母艦からの発進訓練は三期までで、四期以降は実施しなかった。
講習員の増加につれ、母艦における訓練は手狭になり、18年丙型の誕生とともに局地防御のための襲撃技術訓練、或は航海術力の向上が必要となり、加えて母艦任務を持っていた軍艦千代田・日進が他任務に就かざるを得ない状況となったので、大浦崎に基地(P基地)を作り、ここで甲標的要員の教育訓練或は錬成訓練を実施することとなった。これにより教育訓練効果は向上し増員受入れの態勢が整った。
P基地における教育は、艇長予定者六カ月、艇付予定者は五カ月(あと一カ月は艇長とのコンビ訓練)、整備員は三カ月を標準とし、実地訓練は安芸灘周辺伊予灘で実施し、座学は基地講堂、整備実習は主として隣接の大浦崎分工場で行なわれた。

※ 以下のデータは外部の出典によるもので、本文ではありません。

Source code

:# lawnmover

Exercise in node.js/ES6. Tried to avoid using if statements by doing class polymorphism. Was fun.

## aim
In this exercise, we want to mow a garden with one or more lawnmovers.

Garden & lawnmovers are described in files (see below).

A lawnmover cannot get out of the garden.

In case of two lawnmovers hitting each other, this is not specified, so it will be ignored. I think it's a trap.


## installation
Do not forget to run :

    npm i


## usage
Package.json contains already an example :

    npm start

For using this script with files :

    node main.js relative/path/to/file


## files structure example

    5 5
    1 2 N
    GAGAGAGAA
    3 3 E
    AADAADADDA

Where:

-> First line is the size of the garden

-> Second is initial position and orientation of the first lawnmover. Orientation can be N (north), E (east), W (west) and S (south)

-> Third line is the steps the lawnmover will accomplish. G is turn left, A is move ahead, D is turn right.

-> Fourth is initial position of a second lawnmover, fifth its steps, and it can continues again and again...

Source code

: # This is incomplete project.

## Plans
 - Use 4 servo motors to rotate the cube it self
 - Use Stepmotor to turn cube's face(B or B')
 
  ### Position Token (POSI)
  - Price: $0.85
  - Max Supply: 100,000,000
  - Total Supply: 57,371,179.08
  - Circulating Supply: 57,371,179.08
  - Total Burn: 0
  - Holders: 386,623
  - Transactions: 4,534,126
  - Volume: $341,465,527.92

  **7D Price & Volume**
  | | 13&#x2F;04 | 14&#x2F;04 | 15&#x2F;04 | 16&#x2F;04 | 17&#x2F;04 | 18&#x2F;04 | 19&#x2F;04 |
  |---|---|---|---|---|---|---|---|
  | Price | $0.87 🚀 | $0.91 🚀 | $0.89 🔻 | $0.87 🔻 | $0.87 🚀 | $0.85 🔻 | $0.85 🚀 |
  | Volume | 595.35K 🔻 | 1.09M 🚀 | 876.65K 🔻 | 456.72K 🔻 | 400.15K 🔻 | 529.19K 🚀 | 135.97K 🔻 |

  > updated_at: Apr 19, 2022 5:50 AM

講習員は体力頑健意気旺んであったが、いかんせん経験不足の若年士官と下士官であったので基礎教育を充実し、訓練回数を積み重ねることが必要であった。
18年にいたり甲標的の要員養成は一時中止すべしとの声があり、既成搭乗員も基幹要員を残し、前記の如く潜水艦等に転出させられた。

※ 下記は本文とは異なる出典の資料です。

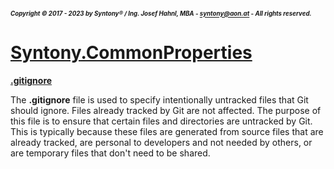 ##### <sub><sub>Copyright &copy; 2017 - 2023 by Syntony&reg; / Ing. Josef Hahnl, MBA - syntony@aon.at - All rights reserved.</sub></sub>
# [Syntony.CommonProperties](./../README.md)

<a name="gitignore"/>[**.gitignore**](https://git-scm.com/docs/gitignore)

The **.gitignore** file is used to specify intentionally untracked files that Git should ignore. Files already tracked by Git are not affected.
The purpose of this file is to ensure that certain files and directories are untracked by Git. 
This is typically because these files are generated from source files that are already tracked, are personal to developers and not needed by others, or are temporary files that don't need to be shared.
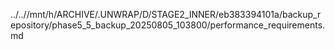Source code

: ../..//mnt/h/ARCHIVE/.UNWRAP/D/STAGE2_INNER/eb383394101a/backup_repository/phase5_5_backup_20250805_103800/performance_requirements.md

19年7月P基地が第一特別基地隊となる前後から指導官の増員充足及び教育訓練要員の増加が実施された。
19年12月大本営の本土決戦決意に伴い多数の特攻兵力を整備することとなり、蛟龍も月産八〇基分に見合う要員を養成することとなった。艇長予定者の大部は予備学生出身士官から、艇付の大部も飛行予科練習生出身の飛行兵曹から選抜することとなった。教育は潜水学校において三カ月の基礎教育(実際はもっと短期間であった)、あとは第一特別基地隊で実地訓練を実施した。大浦崎基地及び対岸の大迫分遣隊は増員のため手狭まとなったので20年3月特攻戦隊令の発布に伴ない、第二特攻戦隊(旧第一特別基地隊)の下に練成基地として大浦突撃隊(旧大浦崎基地)及び小豆島突撃隊がおかれることとなり、練成訓練のできたものから各突撃隊に配置されることとなった。
六期以降の艇長講習員数は次の通り
6期 10人(兵71期)
7期 14人(兵71期及び特准士官)
8期 10人(兵72期及び特准士官)
9期 50人(3期予備学生)
10期 6人(兵71期)
11期 21人(兵71~73期)
12期 50人(4期予備学生及び1期予備生徒)
13期 49人(同 上)
14期 70人(3期及び4期予備学生及び1期予備生徒)
15期 13人(高等商船 兵72~73期)
16期 76人(兵74期)
17期 164人(5期予備学生、2期予備生徒)
18期 29人(兵74期)
19期 38人(高等商船)
20期 6人(兵72~73期)
(記事)
1、この内に回天、海龍に移った者を含む。
2、艇付、整備員も艇長数に応じ養成された。
3、終戦時艇付約五〇〇名、練成中の艇付約一三〇〇名であった。